> [Source material]

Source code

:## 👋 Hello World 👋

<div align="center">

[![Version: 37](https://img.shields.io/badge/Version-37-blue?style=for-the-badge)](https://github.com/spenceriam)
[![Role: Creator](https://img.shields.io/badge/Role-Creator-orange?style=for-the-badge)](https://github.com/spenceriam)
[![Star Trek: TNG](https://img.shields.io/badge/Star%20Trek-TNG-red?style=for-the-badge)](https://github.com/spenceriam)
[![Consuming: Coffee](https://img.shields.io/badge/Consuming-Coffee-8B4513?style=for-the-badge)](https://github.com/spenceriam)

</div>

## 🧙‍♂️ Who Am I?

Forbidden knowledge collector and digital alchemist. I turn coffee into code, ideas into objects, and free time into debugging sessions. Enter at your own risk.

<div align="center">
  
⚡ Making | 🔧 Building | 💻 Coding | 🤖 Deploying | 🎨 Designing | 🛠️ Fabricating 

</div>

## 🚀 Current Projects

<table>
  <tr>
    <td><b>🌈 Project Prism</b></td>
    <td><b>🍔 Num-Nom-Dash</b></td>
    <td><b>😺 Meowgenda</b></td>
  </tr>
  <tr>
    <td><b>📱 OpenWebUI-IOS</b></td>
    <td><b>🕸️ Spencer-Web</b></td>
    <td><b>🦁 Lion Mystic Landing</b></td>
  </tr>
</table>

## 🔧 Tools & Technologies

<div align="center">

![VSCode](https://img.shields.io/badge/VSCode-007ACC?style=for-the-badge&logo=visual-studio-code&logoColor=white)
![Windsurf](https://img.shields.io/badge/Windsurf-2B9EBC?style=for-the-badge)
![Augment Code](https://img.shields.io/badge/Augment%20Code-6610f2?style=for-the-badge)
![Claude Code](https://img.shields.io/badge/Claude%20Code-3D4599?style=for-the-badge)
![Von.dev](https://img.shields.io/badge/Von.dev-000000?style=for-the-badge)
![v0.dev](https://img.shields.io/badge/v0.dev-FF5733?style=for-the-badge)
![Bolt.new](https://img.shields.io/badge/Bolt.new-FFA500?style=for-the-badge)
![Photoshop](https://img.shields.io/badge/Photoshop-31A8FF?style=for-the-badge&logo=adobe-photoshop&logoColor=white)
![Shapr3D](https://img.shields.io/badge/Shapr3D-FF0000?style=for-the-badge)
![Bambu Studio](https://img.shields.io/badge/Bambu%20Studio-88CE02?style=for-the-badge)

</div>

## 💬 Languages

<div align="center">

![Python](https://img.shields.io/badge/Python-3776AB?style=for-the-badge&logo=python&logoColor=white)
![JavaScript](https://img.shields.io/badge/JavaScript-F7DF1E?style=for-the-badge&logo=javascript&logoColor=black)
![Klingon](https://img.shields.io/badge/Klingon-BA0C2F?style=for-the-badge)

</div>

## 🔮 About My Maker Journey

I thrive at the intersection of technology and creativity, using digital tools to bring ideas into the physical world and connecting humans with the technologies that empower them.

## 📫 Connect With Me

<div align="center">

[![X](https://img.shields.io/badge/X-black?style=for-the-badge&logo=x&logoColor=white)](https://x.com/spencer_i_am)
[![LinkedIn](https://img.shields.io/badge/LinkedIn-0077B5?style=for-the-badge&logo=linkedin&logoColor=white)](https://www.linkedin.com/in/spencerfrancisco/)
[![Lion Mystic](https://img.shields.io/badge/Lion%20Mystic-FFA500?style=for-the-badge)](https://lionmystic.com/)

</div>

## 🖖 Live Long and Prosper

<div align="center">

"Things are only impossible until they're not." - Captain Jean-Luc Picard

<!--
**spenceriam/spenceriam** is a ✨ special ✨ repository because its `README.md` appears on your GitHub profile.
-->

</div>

> [What to work on] Output the whole of the material above, exactly.

> [Task solution]
Source code

:## 👋 Hello World 👋

<div align="center">

[![Version: 37](https://img.shields.io/badge/Version-37-blue?style=for-the-badge)](https://github.com/spenceriam)
[![Role: Creator](https://img.shields.io/badge/Role-Creator-orange?style=for-the-badge)](https://github.com/spenceriam)
[![Star Trek: TNG](https://img.shields.io/badge/Star%20Trek-TNG-red?style=for-the-badge)](https://github.com/spenceriam)
[![Consuming: Coffee](https://img.shields.io/badge/Consuming-Coffee-8B4513?style=for-the-badge)](https://github.com/spenceriam)

</div>

## 🧙‍♂️ Who Am I?

Forbidden knowledge collector and digital alchemist. I turn coffee into code, ideas into objects, and free time into debugging sessions. Enter at your own risk.

<div align="center">
  
⚡ Making | 🔧 Building | 💻 Coding | 🤖 Deploying | 🎨 Designing | 🛠️ Fabricating 

</div>

## 🚀 Current Projects

<table>
  <tr>
    <td><b>🌈 Project Prism</b></td>
    <td><b>🍔 Num-Nom-Dash</b></td>
    <td><b>😺 Meowgenda</b></td>
  </tr>
  <tr>
    <td><b>📱 OpenWebUI-IOS</b></td>
    <td><b>🕸️ Spencer-Web</b></td>
    <td><b>🦁 Lion Mystic Landing</b></td>
  </tr>
</table>

## 🔧 Tools & Technologies

<div align="center">

![VSCode](https://img.shields.io/badge/VSCode-007ACC?style=for-the-badge&logo=visual-studio-code&logoColor=white)
![Windsurf](https://img.shields.io/badge/Windsurf-2B9EBC?style=for-the-badge)
![Augment Code](https://img.shields.io/badge/Augment%20Code-6610f2?style=for-the-badge)
![Claude Code](https://img.shields.io/badge/Claude%20Code-3D4599?style=for-the-badge)
![Von.dev](https://img.shields.io/badge/Von.dev-000000?style=for-the-badge)
![v0.dev](https://img.shields.io/badge/v0.dev-FF5733?style=for-the-badge)
![Bolt.new](https://img.shields.io/badge/Bolt.new-FFA500?style=for-the-badge)
![Photoshop](https://img.shields.io/badge/Photoshop-31A8FF?style=for-the-badge&logo=adobe-photoshop&logoColor=white)
![Shapr3D](https://img.shields.io/badge/Shapr3D-FF0000?style=for-the-badge)
![Bambu Studio](https://img.shields.io/badge/Bambu%20Studio-88CE02?style=for-the-badge)

</div>

## 💬 Languages

<div align="center">

![Python](https://img.shields.io/badge/Python-3776AB?style=for-the-badge&logo=python&logoColor=white)
![JavaScript](https://img.shields.io/badge/JavaScript-F7DF1E?style=for-the-badge&logo=javascript&logoColor=black)
![Klingon](https://img.shields.io/badge/Klingon-BA0C2F?style=for-the-badge)

</div>

## 🔮 About My Maker Journey

I thrive at the intersection of technology and creativity, using digital tools to bring ideas into the physical world and connecting humans with the technologies that empower them.

## 📫 Connect With Me

<div align="center">

[![X](https://img.shields.io/badge/X-black?style=for-the-badge&logo=x&logoColor=white)](https://x.com/spencer_i_am)
[![LinkedIn](https://img.shields.io/badge/LinkedIn-0077B5?style=for-the-badge&logo=linkedin&logoColor=white)](https://www.linkedin.com/in/spencerfrancisco/)
[![Lion Mystic](https://img.shields.io/badge/Lion%20Mystic-FFA500?style=for-the-badge)](https://lionmystic.com/)

</div>

## 🖖 Live Long and Prosper

<div align="center">

"Things are only impossible until they're not." - Captain Jean-Luc Picard

<!--
**spenceriam/spenceriam** is a ✨ special ✨ repository because its `README.md` appears on your GitHub profile.
-->

</div>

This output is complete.